Une aire de jeux à Luisetaines

C’est, avant tout, une vaste étendue d’herbe, un peu boueuse en cette saison. Son ampleur est celle des champs alentour, nourrie de leur immensité.

D’un côté, des maisons ; de l’autre, des champs, des bois. Elle est entre les deux, et à mi-chemin : déjà un peu champ, encore presque construction. Les bosses à VTT font déjà partie du paysage ; et l’on penserait, de loin, les balançoires sorties de sous terre, plantes étranges, au métal terreux et au bois craquelé.

Les deux cages de foot, solitaires et dévorées par l’espace environnant, semblent se toiser tels deux géants qu’un différend maintiendrait à distance ; à moins qu’elles ne soient le cadre de mille tableaux. Cages sans footballeur, cadres sans peintre. Et ce pont en bois, que relie-t-il ?

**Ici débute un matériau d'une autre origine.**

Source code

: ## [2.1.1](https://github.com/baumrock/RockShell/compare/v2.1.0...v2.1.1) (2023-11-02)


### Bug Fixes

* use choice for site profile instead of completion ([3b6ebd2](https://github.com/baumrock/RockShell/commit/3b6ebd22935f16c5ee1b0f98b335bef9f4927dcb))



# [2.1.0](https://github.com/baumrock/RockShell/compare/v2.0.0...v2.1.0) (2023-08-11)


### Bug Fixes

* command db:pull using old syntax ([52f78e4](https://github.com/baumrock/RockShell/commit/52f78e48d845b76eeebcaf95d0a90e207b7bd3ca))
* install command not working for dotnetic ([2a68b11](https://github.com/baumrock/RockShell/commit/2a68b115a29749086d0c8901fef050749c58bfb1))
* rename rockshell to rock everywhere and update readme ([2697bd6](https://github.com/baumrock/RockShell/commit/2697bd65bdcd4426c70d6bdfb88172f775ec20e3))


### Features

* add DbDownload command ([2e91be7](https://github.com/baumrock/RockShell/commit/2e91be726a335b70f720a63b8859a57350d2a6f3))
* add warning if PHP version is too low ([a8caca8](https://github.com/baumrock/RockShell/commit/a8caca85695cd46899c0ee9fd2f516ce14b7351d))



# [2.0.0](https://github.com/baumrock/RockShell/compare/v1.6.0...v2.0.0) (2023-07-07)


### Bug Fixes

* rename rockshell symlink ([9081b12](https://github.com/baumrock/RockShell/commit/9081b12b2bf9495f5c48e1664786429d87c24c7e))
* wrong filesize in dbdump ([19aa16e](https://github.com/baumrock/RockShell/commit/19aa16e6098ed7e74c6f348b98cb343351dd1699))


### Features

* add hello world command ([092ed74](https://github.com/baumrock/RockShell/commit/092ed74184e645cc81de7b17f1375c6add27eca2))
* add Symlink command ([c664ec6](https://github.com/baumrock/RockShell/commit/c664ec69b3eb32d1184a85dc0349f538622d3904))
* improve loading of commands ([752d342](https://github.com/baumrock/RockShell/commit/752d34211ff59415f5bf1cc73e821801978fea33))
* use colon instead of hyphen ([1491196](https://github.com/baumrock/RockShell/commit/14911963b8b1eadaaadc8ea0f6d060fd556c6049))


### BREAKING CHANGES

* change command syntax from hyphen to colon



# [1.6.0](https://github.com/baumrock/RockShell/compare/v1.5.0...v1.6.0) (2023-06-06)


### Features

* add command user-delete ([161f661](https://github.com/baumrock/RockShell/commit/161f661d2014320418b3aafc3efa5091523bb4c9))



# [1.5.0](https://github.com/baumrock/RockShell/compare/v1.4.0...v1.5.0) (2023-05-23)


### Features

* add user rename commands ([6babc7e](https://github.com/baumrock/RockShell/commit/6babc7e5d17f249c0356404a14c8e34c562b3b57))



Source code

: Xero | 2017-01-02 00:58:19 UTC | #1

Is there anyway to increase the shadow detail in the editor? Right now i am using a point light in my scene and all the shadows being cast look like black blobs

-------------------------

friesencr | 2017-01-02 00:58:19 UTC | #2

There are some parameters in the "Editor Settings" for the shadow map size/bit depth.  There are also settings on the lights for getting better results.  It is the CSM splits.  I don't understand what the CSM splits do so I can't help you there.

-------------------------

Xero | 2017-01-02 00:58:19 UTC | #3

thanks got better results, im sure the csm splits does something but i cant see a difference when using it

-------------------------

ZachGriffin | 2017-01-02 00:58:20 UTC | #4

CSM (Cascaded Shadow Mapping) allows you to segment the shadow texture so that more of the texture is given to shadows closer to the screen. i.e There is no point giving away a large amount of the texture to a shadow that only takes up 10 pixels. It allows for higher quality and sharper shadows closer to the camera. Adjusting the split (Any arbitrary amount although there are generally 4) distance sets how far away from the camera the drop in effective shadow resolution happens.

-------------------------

L’enfant, lui, se réjouit de cette immensité, enivrante, espace enfin conquis, terrain bien vague. Dans cette réalité incertaine, le pont est un peu pont, mais aussi train, prison de princesse ou encore instrument d’acrobaties. L’horizon des possibles s’élargit, avec bonheur.

Il y a trente ans, j’éprouvais cette sensation d’espace indéfini, en devenir, en jouant devant mon immeuble dans la Pologne des années quatre-vingt. Il y avait des allées, que peu empruntaient, et des pelouses dans lesquelles apparaissaient, jour après jour, des sentiers, comme si le sang de cet organisme étrange avait choisi de circuler par des voies seules de lui connues. Ces pelouses, pas très interdites, s’improvisaient régulièrement terrains de football ; et les arbres prêtaient bien volontiers leur concours aux aires de jeux, engins à grimper fournis par Dame Nature.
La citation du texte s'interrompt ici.